----- DATA SHOWN -----
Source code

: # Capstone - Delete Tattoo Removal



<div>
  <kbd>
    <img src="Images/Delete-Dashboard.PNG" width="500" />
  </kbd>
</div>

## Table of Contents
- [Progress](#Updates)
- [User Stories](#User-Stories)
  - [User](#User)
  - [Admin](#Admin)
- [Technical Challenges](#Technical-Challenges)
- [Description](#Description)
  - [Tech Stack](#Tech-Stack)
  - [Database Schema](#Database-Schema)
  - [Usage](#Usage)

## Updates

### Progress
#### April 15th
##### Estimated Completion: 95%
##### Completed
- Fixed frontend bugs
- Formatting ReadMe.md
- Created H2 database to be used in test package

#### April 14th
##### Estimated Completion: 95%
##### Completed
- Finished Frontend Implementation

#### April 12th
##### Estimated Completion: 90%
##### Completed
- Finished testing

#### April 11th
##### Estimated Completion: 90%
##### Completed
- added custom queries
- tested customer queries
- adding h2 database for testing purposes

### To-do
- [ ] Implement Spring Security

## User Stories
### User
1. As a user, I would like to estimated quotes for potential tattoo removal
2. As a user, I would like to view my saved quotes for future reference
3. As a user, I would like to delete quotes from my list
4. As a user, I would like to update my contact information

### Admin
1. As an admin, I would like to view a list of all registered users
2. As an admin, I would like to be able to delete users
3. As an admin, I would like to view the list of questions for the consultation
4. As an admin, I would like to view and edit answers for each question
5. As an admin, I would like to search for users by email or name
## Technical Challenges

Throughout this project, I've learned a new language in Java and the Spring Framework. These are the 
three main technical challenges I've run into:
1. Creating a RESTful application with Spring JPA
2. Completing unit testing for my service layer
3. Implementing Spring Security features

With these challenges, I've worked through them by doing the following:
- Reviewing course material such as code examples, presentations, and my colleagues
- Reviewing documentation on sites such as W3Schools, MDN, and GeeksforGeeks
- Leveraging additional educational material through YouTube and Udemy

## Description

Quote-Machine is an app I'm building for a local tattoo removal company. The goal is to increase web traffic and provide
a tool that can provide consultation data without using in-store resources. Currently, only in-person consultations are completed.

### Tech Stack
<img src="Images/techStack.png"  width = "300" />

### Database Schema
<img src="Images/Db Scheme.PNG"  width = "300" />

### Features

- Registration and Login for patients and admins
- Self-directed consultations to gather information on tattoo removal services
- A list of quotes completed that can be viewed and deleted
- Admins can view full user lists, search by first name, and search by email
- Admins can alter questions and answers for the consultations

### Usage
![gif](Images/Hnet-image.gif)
-----
- EXERCISE AIM
An exact repetition of all the entries is required.

- OUTPUT OF THE TASK
Source code

: # Capstone - Delete Tattoo Removal



<div>
  <kbd>
    <img src="Images/Delete-Dashboard.PNG" width="500" />
  </kbd>
</div>

## Table of Contents
- [Progress](#Updates)
- [User Stories](#User-Stories)
  - [User](#User)
  - [Admin](#Admin)
- [Technical Challenges](#Technical-Challenges)
- [Description](#Description)
  - [Tech Stack](#Tech-Stack)
  - [Database Schema](#Database-Schema)
  - [Usage](#Usage)

## Updates

### Progress
#### April 15th
##### Estimated Completion: 95%
##### Completed
- Fixed frontend bugs
- Formatting ReadMe.md
- Created H2 database to be used in test package

#### April 14th
##### Estimated Completion: 95%
##### Completed
- Finished Frontend Implementation

#### April 12th
##### Estimated Completion: 90%
##### Completed
- Finished testing

#### April 11th
##### Estimated Completion: 90%
##### Completed
- added custom queries
- tested customer queries
- adding h2 database for testing purposes

### To-do
- [ ] Implement Spring Security

## User Stories
### User
1. As a user, I would like to estimated quotes for potential tattoo removal
2. As a user, I would like to view my saved quotes for future reference
3. As a user, I would like to delete quotes from my list
4. As a user, I would like to update my contact information

### Admin
1. As an admin, I would like to view a list of all registered users
2. As an admin, I would like to be able to delete users
3. As an admin, I would like to view the list of questions for the consultation
4. As an admin, I would like to view and edit answers for each question
5. As an admin, I would like to search for users by email or name
## Technical Challenges

Throughout this project, I've learned a new language in Java and the Spring Framework. These are the 
three main technical challenges I've run into:
1. Creating a RESTful application with Spring JPA
2. Completing unit testing for my service layer
3. Implementing Spring Security features

With these challenges, I've worked through them by doing the following:
- Reviewing course material such as code examples, presentations, and my colleagues
- Reviewing documentation on sites such as W3Schools, MDN, and GeeksforGeeks
- Leveraging additional educational material through YouTube and Udemy

## Description

Quote-Machine is an app I'm building for a local tattoo removal company. The goal is to increase web traffic and provide
a tool that can provide consultation data without using in-store resources. Currently, only in-person consultations are completed.

### Tech Stack
<img src="Images/techStack.png"  width = "300" />

### Database Schema
<img src="Images/Db Scheme.PNG"  width = "300" />

### Features

- Registration and Login for patients and admins
- Self-directed consultations to gather information on tattoo removal services
- A list of quotes completed that can be viewed and deleted
- Admins can view full user lists, search by first name, and search by email
- Admins can alter questions and answers for the consultations

### Usage
![gif](Images/Hnet-image.gif)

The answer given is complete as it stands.